The injury happened March 30, 2022, after his legs crashed hard into the boards during a game against the San Jose Sharks. He was transported to the hospital by ambulance, where his clothes were cut off and surgery was immediate.

He was so concerned he asked the doctor if he would ever play again.

Reassured, he dove headfirst into rehab, into getting himself back to what he was as quickly as possible. He was single-minded in his purpose, his mind and his body trained on returning as quickly and as well as he could.

“How do I get better? What do I need to do?” Kelley said. “Just always looking forward.”


He found a dog, despite being on crutches and unable to take it for walks, which was born Feb. 2, 2022. It was named Lucky.

But, after all that, after all the texts to his mom, after all the rehab, after the limp that held fast long after it should have, there still was so much that was unknown heading into 2022-23.

None of it mattered. Keller responded with those 86 points (37 goals, 49 assists), besting his previous NHL career high -- which came in his rookie season in 2017-18 -- by 21 points. He played all 82 games.

He announced that the injury would not hold him back. Could not hold him back.

“With Clayton, he got injured [last year], it was a brutal injury and to see how hard he had to fight to come back and become a better player, not miss a game,” general manager Bill Armstrong said. “I was so inspired by that.”

* * * *

That always has been who Keller is, a ball of desire and energy and swagger. It’s the player Florida Panthers forward Matthew Tkachuk saw when they were playing together in St. Louis growing up.

“He was probably the best youth hockey player at that time,” Tkachuk said. “He was a stud. Still is.”

Even when Keller was smaller than each and every player he played against, even when he was playing up a year, against players who were “twice his size,” as Tkachuk put it, Keller never was cowed, never intimidated. He always believed he could do it, against the disbelievers, against the odds.

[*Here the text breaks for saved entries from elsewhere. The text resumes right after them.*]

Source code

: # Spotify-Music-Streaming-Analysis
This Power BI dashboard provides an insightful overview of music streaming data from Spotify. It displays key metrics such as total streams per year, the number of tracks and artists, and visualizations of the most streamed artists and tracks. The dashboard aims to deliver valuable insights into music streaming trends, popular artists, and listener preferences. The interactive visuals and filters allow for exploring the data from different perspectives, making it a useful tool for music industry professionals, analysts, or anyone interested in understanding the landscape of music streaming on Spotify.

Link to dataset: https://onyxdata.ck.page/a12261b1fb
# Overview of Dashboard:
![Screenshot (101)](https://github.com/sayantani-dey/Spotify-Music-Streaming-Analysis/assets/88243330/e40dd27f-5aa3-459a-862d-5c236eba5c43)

It’s the same way he’s come back now, as he aims to place his name among the best in the game.

To that end, Keller has grown the past few seasons, grown from the kid he was when he entered the League at 18, to gain the confidence and sense of self he has now, to find his place in the dressing room, his place on the ice, his place in the game of hockey.

“I think last year was the first time I saw him be comfortable, like, I am the leader,” his father, Bryan Keller said. “Like before, the year before and beyond that he didn’t feel like it was his (team). … I don’t think he felt comfortable, like I’m that guy, I’m 23 years old.

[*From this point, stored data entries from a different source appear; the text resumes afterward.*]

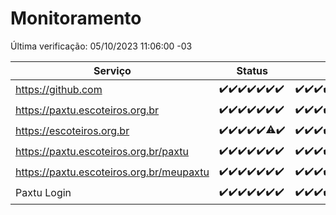 # Monitoramento

Última verificação: 05/10/2023 11:06:00 -03

|Serviço|Status|Últimas 24h|
|---|---|---|
|https://github.com|<span title="2023-09-28: OK=24">✔️</span><span title="2023-09-29: OK=24">✔️</span><span title="2023-09-30: OK=24">✔️</span><span title="2023-10-01: OK=24">✔️</span><span title="2023-10-02: OK=24">✔️</span><span title="2023-10-03: OK=24">✔️</span><span title="2023-10-04: OK=15">✔️</span>|<span title="04/10/2023 12:06:00 -03 : 200">✔️</span><span title="04/10/2023 13:07:00 -03 : 200">✔️</span><span title="04/10/2023 14:04:00 -03 : 200">✔️</span><span title="04/10/2023 15:08:00 -03 : 200">✔️</span><span title="04/10/2023 16:03:00 -03 : 200">✔️</span><span title="04/10/2023 17:06:00 -03 : 200">✔️</span><span title="04/10/2023 18:05:00 -03 : 200">✔️</span><span title="04/10/2023 19:04:00 -03 : 200">✔️</span><span title="04/10/2023 20:06:00 -03 : 200">✔️</span><span title="04/10/2023 21:29:00 -03 : 200">✔️</span><span title="04/10/2023 22:43:00 -03 : 200">✔️</span><span title="04/10/2023 23:17:00 -03 : 200">✔️</span><span title="05/10/2023 00:06:00 -03 : 200">✔️</span><span title="05/10/2023 01:07:00 -03 : 200">✔️</span><span title="05/10/2023 02:05:00 -03 : 200">✔️</span><span title="05/10/2023 03:08:00 -03 : 200">✔️</span><span title="05/10/2023 04:05:00 -03 : 200">✔️</span><span title="05/10/2023 05:08:00 -03 : 200">✔️</span><span title="05/10/2023 06:06:00 -03 : 200">✔️</span><span title="05/10/2023 07:07:00 -03 : 200">✔️</span><span title="05/10/2023 08:03:00 -03 : 200">✔️</span><span title="05/10/2023 09:11:00 -03 : 200">✔️</span><span title="05/10/2023 10:11:00 -03 : 200">✔️</span><span title="05/10/2023 11:06:00 -03 : 200">✔️</span>|
|https://paxtu.escoteiros.org.br|<span title="2023-09-28: OK=24">✔️</span><span title="2023-09-29: OK=24">✔️</span><span title="2023-09-30: OK=24">✔️</span><span title="2023-10-01: OK=24">✔️</span><span title="2023-10-02: OK=24">✔️</span><span title="2023-10-03: OK=24">✔️</span><span title="2023-10-04: OK=15">✔️</span>|<span title="04/10/2023 12:06:00 -03 : 200">✔️</span><span title="04/10/2023 13:07:00 -03 : 200">✔️</span><span title="04/10/2023 14:04:00 -03 : 200">✔️</span><span title="04/10/2023 15:08:00 -03 : 200">✔️</span><span title="04/10/2023 16:03:00 -03 : 200">✔️</span><span title="04/10/2023 17:06:00 -03 : 200">✔️</span><span title="04/10/2023 18:05:00 -03 : 200">✔️</span><span title="04/10/2023 19:04:00 -03 : 200">✔️</span><span title="04/10/2023 20:06:00 -03 : 200">✔️</span><span title="04/10/2023 21:29:00 -03 : 200">✔️</span><span title="04/10/2023 22:43:00 -03 : 200">✔️</span><span title="04/10/2023 23:17:00 -03 : 200">✔️</span><span title="05/10/2023 00:06:00 -03 : 200">✔️</span><span title="05/10/2023 01:07:00 -03 : 200">✔️</span><span title="05/10/2023 02:05:00 -03 : 200">✔️</span><span title="05/10/2023 03:08:00 -03 : 200">✔️</span><span title="05/10/2023 04:05:00 -03 : 200">✔️</span><span title="05/10/2023 05:08:00 -03 : 200">✔️</span><span title="05/10/2023 06:06:00 -03 : 200">✔️</span><span title="05/10/2023 07:07:00 -03 : 200">✔️</span><span title="05/10/2023 08:03:00 -03 : 200">✔️</span><span title="05/10/2023 09:11:00 -03 : 200">✔️</span><span title="05/10/2023 10:11:00 -03 : 200">✔️</span><span title="05/10/2023 11:06:00 -03 : 200">✔️</span>|
|https://escoteiros.org.br|<span title="2023-09-28: OK=24">✔️</span><span title="2023-09-29: OK=24">✔️</span><span title="2023-09-30: OK=24">✔️</span><span title="2023-10-01: OK=24">✔️</span><span title="2023-10-02: OK=24">✔️</span><span title="2023-10-03: OK=23, Falhas=1">⚠️</span><span title="2023-10-04: OK=15">✔️</span>|<span title="04/10/2023 12:06:00 -03 : 200">✔️</span><span title="04/10/2023 13:07:00 -03 : 200">✔️</span><span title="04/10/2023 14:04:00 -03 : 200">✔️</span><span title="04/10/2023 15:08:00 -03 : 200">✔️</span><span title="04/10/2023 16:03:00 -03 : 200">✔️</span><span title="04/10/2023 17:06:00 -03 : 200">✔️</span><span title="04/10/2023 18:05:00 -03 : 200">✔️</span><span title="04/10/2023 19:04:00 -03 : 200">✔️</span><span title="04/10/2023 20:06:00 -03 : 200">✔️</span><span title="04/10/2023 21:29:00 -03 : 200">✔️</span><span title="04/10/2023 22:43:00 -03 : 200">✔️</span><span title="04/10/2023 23:17:00 -03 : 200">✔️</span><span title="05/10/2023 00:06:00 -03 : 200">✔️</span><span title="05/10/2023 01:07:00 -03 : 200">✔️</span><span title="05/10/2023 02:05:00 -03 : 200">✔️</span><span title="05/10/2023 03:08:00 -03 : 200">✔️</span><span title="05/10/2023 04:05:00 -03 : 200">✔️</span><span title="05/10/2023 05:09:00 -03 : 200">✔️</span><span title="05/10/2023 06:06:00 -03 : 200">✔️</span><span title="05/10/2023 07:07:00 -03 : 200">✔️</span><span title="05/10/2023 08:03:00 -03 : 200">✔️</span><span title="05/10/2023 09:11:00 -03 : 200">✔️</span><span title="05/10/2023 10:11:00 -03 : 200">✔️</span><span title="05/10/2023 11:06:00 -03 : 200">✔️</span>|
|https://paxtu.escoteiros.org.br/paxtu|<span title="2023-09-28: OK=24">✔️</span><span title="2023-09-29: OK=24">✔️</span><span title="2023-09-30: OK=24">✔️</span><span title="2023-10-01: OK=24">✔️</span><span title="2023-10-02: OK=24">✔️</span><span title="2023-10-03: OK=24">✔️</span><span title="2023-10-04: OK=15">✔️</span>|<span title="04/10/2023 12:06:00 -03 : 200">✔️</span><span title="04/10/2023 13:07:00 -03 : 200">✔️</span><span title="04/10/2023 14:04:00 -03 : 200">✔️</span><span title="04/10/2023 15:08:00 -03 : 200">✔️</span><span title="04/10/2023 16:03:00 -03 : 200">✔️</span><span title="04/10/2023 17:06:00 -03 : 200">✔️</span><span title="04/10/2023 18:05:00 -03 : 200">✔️</span><span title="04/10/2023 19:04:00 -03 : 200">✔️</span><span title="04/10/2023 20:06:00 -03 : 200">✔️</span><span title="04/10/2023 21:29:00 -03 : 200">✔️</span><span title="04/10/2023 22:43:00 -03 : 200">✔️</span><span title="04/10/2023 23:17:00 -03 : 200">✔️</span><span title="05/10/2023 00:06:00 -03 : 200">✔️</span><span title="05/10/2023 01:07:00 -03 : 200">✔️</span><span title="05/10/2023 02:05:00 -03 : 200">✔️</span><span title="05/10/2023 03:08:00 -03 : 200">✔️</span><span title="05/10/2023 04:05:00 -03 : 200">✔️</span><span title="05/10/2023 05:09:00 -03 : 200">✔️</span><span title="05/10/2023 06:06:00 -03 : 200">✔️</span><span title="05/10/2023 07:07:00 -03 : 200">✔️</span><span title="05/10/2023 08:03:00 -03 : 200">✔️</span><span title="05/10/2023 09:11:00 -03 : 200">✔️</span><span title="05/10/2023 10:11:00 -03 : 200">✔️</span><span title="05/10/2023 11:06:00 -03 : 200">✔️</span>|
|https://paxtu.escoteiros.org.br/meupaxtu|<span title="2023-09-28: OK=24">✔️</span><span title="2023-09-29: OK=24">✔️</span><span title="2023-09-30: OK=24">✔️</span><span title="2023-10-01: OK=24">✔️</span><span title="2023-10-02: OK=24">✔️</span><span title="2023-10-03: OK=24">✔️</span><span title="2023-10-04: OK=15">✔️</span>|<span title="04/10/2023 12:06:00 -03 : 200">✔️</span><span title="04/10/2023 13:07:00 -03 : 200">✔️</span><span title="04/10/2023 14:04:00 -03 : 200">✔️</span><span title="04/10/2023 15:08:00 -03 : 200">✔️</span><span title="04/10/2023 16:03:00 -03 : 200">✔️</span><span title="04/10/2023 17:06:00 -03 : 200">✔️</span><span title="04/10/2023 18:05:00 -03 : 200">✔️</span><span title="04/10/2023 19:04:00 -03 : 200">✔️</span><span title="04/10/2023 20:06:00 -03 : 200">✔️</span><span title="04/10/2023 21:29:00 -03 : 200">✔️</span><span title="04/10/2023 22:43:00 -03 : 200">✔️</span><span title="04/10/2023 23:17:00 -03 : 200">✔️</span><span title="05/10/2023 00:06:00 -03 : 200">✔️</span><span title="05/10/2023 01:07:00 -03 : 200">✔️</span><span title="05/10/2023 02:05:00 -03 : 200">✔️</span><span title="05/10/2023 03:08:00 -03 : 200">✔️</span><span title="05/10/2023 04:05:00 -03 : 200">✔️</span><span title="05/10/2023 05:09:00 -03 : 200">✔️</span><span title="05/10/2023 06:06:00 -03 : 200">✔️</span><span title="05/10/2023 07:07:00 -03 : 200">✔️</span><span title="05/10/2023 08:03:00 -03 : 200">✔️</span><span title="05/10/2023 09:11:00 -03 : 200">✔️</span><span title="05/10/2023 10:11:00 -03 : 200">✔️</span><span title="05/10/2023 11:06:00 -03 : 200">✔️</span>|
|Paxtu Login|<span title="2023-09-28: OK=24">✔️</span><span title="2023-09-29: OK=24">✔️</span><span title="2023-09-30: OK=24">✔️</span><span title="2023-10-01: OK=24">✔️</span><span title="2023-10-02: OK=24">✔️</span><span title="2023-10-03: OK=24">✔️</span><span title="2023-10-04: OK=15">✔️</span>|<span title="04/10/2023 12:06:00 -03 : 200">✔️</span><span title="04/10/2023 13:07:00 -03 : 200">✔️</span><span title="04/10/2023 14:04:00 -03 : 200">✔️</span><span title="04/10/2023 15:08:00 -03 : 200">✔️</span><span title="04/10/2023 16:03:00 -03 : 200">✔️</span><span title="04/10/2023 17:06:00 -03 : 200">✔️</span><span title="04/10/2023 18:05:00 -03 : 200">✔️</span><span title="04/10/2023 19:04:00 -03 : 200">✔️</span><span title="04/10/2023 20:06:00 -03 : 200">✔️</span><span title="04/10/2023 21:29:00 -03 : 200">✔️</span><span title="04/10/2023 22:43:00 -03 : 200">✔️</span><span title="04/10/2023 23:17:00 -03 : 200">✔️</span><span title="05/10/2023 00:06:00 -03 : 200">✔️</span><span title="05/10/2023 01:07:00 -03 : 200">✔️</span><span title="05/10/2023 02:05:00 -03 : 200">✔️</span><span title="05/10/2023 03:08:00 -03 : 200">✔️</span><span title="05/10/2023 04:05:00 -03 : 200">✔️</span><span title="05/10/2023 05:09:00 -03 : 200">✔️</span><span title="05/10/2023 06:06:00 -03 : 200">✔️</span><span title="05/10/2023 07:07:00 -03 : 200">✔️</span><span title="05/10/2023 08:03:00 -03 : 200">✔️</span><span title="05/10/2023 09:11:00 -03 : 200">✔️</span><span title="05/10/2023 10:11:00 -03 : 200">✔️</span><span title="05/10/2023 11:06:00 -03 : 200">✔️</span>|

“But this last year, I think working through that adversity, the injury, matured him a lot. It made him tougher. He got into last year and I just sensed his presence on the bench, in interviews. Like he was comfortable. Without saying it, I’m the leader of this team.”

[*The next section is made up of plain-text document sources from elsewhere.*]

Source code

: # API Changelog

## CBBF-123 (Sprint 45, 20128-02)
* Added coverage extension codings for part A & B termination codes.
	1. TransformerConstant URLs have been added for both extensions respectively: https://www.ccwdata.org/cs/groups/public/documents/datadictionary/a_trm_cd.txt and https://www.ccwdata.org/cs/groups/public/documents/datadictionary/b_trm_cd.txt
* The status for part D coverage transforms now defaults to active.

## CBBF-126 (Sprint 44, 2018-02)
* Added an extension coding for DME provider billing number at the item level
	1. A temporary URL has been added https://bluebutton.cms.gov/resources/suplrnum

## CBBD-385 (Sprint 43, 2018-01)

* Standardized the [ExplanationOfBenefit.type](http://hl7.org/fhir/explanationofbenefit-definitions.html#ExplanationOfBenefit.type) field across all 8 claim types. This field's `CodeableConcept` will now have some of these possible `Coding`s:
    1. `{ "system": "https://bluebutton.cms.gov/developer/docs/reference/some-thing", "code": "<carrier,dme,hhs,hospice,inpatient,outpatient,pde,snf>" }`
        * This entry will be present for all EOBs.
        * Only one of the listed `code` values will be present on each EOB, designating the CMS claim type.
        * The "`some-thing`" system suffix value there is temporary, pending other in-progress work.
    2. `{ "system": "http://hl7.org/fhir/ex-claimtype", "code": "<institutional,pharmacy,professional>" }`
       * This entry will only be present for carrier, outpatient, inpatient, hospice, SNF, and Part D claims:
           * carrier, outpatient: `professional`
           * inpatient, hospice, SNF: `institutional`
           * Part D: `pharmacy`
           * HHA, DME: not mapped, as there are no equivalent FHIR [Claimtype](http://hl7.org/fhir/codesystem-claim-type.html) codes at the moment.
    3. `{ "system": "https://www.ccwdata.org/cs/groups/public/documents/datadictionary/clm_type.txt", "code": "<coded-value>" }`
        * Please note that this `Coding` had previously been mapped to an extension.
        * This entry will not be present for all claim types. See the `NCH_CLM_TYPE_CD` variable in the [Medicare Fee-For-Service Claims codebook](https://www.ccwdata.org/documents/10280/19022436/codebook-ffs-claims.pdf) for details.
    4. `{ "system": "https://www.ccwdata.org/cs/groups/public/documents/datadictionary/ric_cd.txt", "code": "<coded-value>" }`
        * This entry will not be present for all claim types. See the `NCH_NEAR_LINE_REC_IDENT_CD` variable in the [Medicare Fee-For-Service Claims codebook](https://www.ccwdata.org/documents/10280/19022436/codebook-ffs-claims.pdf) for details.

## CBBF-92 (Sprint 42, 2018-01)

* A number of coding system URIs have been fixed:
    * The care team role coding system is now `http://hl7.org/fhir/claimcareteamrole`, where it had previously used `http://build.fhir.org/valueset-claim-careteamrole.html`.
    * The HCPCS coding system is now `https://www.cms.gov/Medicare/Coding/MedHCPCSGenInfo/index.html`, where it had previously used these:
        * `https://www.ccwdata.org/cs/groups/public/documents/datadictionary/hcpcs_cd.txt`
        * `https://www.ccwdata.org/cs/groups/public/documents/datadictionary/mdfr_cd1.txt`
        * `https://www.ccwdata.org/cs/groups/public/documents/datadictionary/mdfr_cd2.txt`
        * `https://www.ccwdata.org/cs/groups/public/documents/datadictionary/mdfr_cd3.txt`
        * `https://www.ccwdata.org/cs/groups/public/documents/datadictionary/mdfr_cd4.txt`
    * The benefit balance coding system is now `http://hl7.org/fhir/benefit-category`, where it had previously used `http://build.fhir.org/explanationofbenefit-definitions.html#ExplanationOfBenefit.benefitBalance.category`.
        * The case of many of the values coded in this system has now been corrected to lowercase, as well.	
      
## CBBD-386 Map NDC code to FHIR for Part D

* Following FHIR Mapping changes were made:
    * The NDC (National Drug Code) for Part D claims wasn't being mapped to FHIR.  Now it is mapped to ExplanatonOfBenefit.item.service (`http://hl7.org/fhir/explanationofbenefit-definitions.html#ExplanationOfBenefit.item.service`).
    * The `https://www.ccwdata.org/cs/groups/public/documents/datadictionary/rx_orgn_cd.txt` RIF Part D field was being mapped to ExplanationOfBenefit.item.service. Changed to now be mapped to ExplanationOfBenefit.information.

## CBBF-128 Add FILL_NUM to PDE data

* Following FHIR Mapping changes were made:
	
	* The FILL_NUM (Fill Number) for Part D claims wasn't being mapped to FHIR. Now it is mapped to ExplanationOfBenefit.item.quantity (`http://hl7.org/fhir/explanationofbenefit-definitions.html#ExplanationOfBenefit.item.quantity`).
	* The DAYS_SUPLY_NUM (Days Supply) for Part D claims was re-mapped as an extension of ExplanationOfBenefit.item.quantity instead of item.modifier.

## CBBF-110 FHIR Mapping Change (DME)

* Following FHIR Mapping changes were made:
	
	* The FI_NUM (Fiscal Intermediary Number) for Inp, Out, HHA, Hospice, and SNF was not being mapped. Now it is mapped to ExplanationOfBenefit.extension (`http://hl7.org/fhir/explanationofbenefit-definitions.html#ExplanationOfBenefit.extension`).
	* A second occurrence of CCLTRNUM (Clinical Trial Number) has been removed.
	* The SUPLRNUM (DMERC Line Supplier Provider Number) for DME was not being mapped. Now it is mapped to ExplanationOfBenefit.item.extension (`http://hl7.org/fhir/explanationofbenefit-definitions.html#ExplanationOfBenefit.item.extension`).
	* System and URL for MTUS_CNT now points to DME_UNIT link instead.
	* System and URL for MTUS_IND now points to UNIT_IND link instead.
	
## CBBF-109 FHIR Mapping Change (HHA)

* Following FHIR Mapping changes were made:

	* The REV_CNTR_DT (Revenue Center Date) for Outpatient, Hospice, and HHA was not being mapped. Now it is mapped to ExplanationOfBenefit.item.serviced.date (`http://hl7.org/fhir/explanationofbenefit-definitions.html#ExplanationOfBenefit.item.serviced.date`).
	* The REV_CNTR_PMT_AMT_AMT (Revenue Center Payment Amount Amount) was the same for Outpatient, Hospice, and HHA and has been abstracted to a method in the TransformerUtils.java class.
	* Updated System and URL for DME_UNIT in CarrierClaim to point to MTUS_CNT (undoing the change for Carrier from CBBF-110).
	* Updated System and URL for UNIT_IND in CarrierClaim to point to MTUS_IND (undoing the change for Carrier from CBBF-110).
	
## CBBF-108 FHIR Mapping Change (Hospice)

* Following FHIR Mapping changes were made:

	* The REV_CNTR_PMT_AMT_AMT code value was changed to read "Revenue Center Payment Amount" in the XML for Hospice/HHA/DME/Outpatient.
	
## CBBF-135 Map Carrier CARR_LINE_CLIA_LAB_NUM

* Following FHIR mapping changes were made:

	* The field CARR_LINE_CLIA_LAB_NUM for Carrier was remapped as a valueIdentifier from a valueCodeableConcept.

The growth is there. The development is there. The understanding of who he is and what it takes, where he’s been and where he’s going, is there.

“He’s way more mature than he was,” Tourigny said. “He’s a much better leader. He’s a much more complete player on both sides of the puck and he’s hungry, he’s always hungry. He has a desire to be dominant. He said, ‘OK, now it’s the beginning, now I want to get better.’ That’s what you want from your leader. He wants more, he’s hungry, so it’s exciting.”

Tkachuk, like many others, believes 100 points is within Keller’s grasp. With better talent around him, whether that’s the newly signed veterans that the Coyotes brought in this offseason or the newly signed rookies starting to crop up on the roster, it will only increase the chances that Keller can prove himself -- and everyone else -- right.

“Just being around him, Kells is a competitor,” Armstrong said. “The greatest thing that people don’t know about him is that this guy lives and breathes hockey. He’s on the ice all summer working on a shot. He’s doing all the little things.

“He’s one of our best players and he might be the best Coyote ever, in the end.” staff writer Tracey Myers and independent correspondent Alan Robinson contributed to this report.